Postby oneh2obabe » Dec 10th, 2012, 4:13 am

Louise Elliott
CBC News
Posted: Dec 10, 2012 5:02 AM ET
Last Updated: Dec 10, 2012 4:58 AM ET

Immigration Minister Jason Kenney is set to unveil the details of a new program that should speed the arrival of tradespeople in Canada whose skills are in demand.

The program will give more weight to applications from people with skills that are desperately needed in many parts of the country, particularly in the West, according to industry groups and provincial government officials.

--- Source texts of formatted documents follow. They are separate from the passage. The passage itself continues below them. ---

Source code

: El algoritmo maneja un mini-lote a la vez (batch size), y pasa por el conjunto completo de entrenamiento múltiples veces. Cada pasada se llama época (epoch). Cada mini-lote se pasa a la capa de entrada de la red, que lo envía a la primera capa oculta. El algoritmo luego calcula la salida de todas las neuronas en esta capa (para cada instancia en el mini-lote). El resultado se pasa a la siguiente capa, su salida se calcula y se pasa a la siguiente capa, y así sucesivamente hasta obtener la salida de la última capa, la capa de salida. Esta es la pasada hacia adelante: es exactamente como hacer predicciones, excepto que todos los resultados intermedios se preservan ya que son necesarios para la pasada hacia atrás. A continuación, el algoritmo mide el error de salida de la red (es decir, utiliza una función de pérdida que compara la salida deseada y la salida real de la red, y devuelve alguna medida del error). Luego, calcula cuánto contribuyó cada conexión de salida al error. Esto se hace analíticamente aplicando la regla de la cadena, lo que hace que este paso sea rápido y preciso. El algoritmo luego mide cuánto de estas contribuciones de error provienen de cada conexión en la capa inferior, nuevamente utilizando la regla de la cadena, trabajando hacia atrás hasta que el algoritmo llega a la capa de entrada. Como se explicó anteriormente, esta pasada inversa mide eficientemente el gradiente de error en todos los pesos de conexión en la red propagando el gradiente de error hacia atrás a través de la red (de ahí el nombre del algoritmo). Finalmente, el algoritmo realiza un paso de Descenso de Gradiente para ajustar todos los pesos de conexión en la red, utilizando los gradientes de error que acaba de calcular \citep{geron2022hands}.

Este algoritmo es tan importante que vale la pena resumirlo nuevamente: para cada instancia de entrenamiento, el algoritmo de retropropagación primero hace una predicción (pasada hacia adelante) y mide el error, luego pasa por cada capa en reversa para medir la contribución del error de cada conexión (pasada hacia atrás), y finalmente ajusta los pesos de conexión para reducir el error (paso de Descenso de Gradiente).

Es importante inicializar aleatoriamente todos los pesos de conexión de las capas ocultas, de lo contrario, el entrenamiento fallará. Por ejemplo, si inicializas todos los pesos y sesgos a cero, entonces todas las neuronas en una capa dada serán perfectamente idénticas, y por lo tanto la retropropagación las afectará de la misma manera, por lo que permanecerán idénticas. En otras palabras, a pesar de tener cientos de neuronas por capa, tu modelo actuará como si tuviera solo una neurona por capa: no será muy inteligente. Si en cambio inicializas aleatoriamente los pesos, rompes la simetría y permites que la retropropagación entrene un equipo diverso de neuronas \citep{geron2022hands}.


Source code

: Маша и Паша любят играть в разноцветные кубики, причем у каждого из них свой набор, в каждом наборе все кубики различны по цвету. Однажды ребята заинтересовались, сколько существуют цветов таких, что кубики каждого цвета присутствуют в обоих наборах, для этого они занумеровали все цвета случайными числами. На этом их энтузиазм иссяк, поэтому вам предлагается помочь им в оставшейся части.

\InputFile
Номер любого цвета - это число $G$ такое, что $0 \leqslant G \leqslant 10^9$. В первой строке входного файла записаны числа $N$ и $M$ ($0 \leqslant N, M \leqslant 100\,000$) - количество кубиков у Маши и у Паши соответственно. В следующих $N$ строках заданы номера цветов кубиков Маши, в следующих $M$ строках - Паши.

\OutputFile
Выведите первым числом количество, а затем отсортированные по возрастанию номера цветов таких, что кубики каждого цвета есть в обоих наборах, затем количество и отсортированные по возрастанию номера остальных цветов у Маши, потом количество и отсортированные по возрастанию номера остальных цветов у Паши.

'It was easier under the points system to get in if you had a post-doctorate degree in ancient Greek pottery as opposed to somebody who has 20 years experience as a welder or an electrician.'—Michael Atkinson, president of the Canadian Construction Association

Applicants to the skilled trades program will not have to meet the criteria of the points system used for the rest of the federal skilled worker category.

Instead, it's expected the new program will instead give weight to applicants who:
Have a job offer in Canada.
Have basic proficiency in French or English, but not at the level required by the skilled worker points system.
Can prove they recently worked in the trade.
Can show their occupation falls within the federal trade classification system.

"These changes are a great step in the right direction," said Michael Atkinson, president of the Canadian Construction Association.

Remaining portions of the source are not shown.